** Opening EXERCISE DATA block **
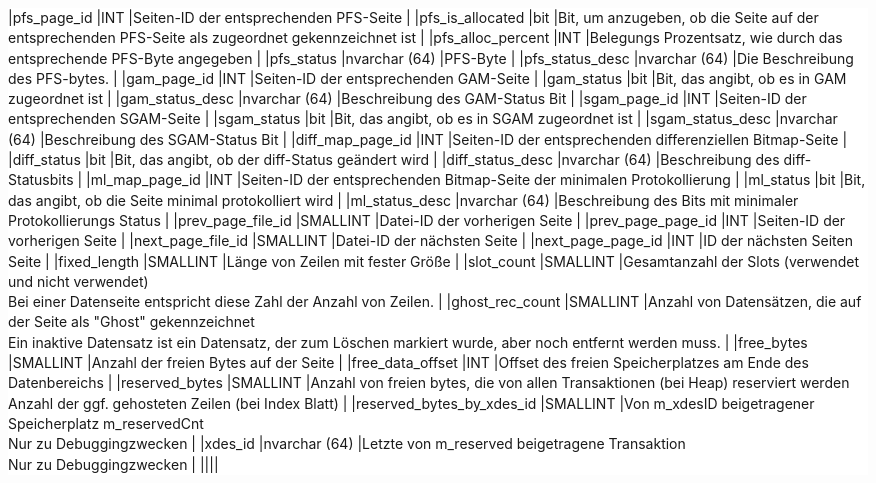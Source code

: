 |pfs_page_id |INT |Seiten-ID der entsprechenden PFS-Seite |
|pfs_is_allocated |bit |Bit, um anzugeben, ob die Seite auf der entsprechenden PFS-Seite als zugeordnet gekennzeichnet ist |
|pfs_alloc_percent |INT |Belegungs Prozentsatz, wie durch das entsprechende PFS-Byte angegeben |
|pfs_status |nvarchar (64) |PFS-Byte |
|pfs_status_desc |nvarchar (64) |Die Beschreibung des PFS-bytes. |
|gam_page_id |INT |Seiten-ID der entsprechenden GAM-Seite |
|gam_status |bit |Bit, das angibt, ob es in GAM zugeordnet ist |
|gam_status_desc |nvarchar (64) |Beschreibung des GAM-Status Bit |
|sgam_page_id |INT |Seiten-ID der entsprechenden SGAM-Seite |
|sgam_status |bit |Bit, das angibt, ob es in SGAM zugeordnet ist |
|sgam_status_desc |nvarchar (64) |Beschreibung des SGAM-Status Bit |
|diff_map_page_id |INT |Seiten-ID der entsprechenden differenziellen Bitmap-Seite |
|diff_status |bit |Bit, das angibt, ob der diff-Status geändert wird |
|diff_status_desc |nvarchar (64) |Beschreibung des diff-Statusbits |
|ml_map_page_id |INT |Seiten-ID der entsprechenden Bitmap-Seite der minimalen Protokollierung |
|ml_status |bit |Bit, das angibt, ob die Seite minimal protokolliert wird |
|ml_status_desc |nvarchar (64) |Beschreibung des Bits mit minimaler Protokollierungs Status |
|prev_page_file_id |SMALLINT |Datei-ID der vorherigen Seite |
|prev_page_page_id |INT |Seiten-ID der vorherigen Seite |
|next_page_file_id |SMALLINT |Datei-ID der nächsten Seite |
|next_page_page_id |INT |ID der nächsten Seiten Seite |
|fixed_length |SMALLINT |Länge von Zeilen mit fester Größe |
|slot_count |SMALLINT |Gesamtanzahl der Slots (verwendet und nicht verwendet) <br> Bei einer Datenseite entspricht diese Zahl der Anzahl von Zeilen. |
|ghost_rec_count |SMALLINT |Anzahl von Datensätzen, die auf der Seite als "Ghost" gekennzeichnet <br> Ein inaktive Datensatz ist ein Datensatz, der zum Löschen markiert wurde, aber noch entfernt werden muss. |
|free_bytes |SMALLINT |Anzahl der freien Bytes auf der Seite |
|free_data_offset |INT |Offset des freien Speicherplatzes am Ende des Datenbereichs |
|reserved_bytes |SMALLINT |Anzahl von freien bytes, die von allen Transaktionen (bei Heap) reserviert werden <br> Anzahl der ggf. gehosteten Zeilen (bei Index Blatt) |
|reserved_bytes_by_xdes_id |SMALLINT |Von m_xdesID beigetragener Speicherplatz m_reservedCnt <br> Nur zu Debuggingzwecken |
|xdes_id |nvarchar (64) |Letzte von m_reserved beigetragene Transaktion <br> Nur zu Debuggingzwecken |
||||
** Closing EXERCISE DATA block **
→ **TASK ITEM**:
After locating the line above that contains "des Datenbereichs |", write out that line and every later one exactly, through the last line of the material, and nothing else.

→ **OUTPUT OF THE TASK**:
|free_data_offset |INT |Offset des freien Speicherplatzes am Ende des Datenbereichs |
|reserved_bytes |SMALLINT |Anzahl von freien bytes, die von allen Transaktionen (bei Heap) reserviert werden <br> Anzahl der ggf. gehosteten Zeilen (bei Index Blatt) |
|reserved_bytes_by_xdes_id |SMALLINT |Von m_xdesID beigetragener Speicherplatz m_reservedCnt <br> Nur zu Debuggingzwecken |
|xdes_id |nvarchar (64) |Letzte von m_reserved beigetragene Transaktion <br> Nur zu Debuggingzwecken |
||||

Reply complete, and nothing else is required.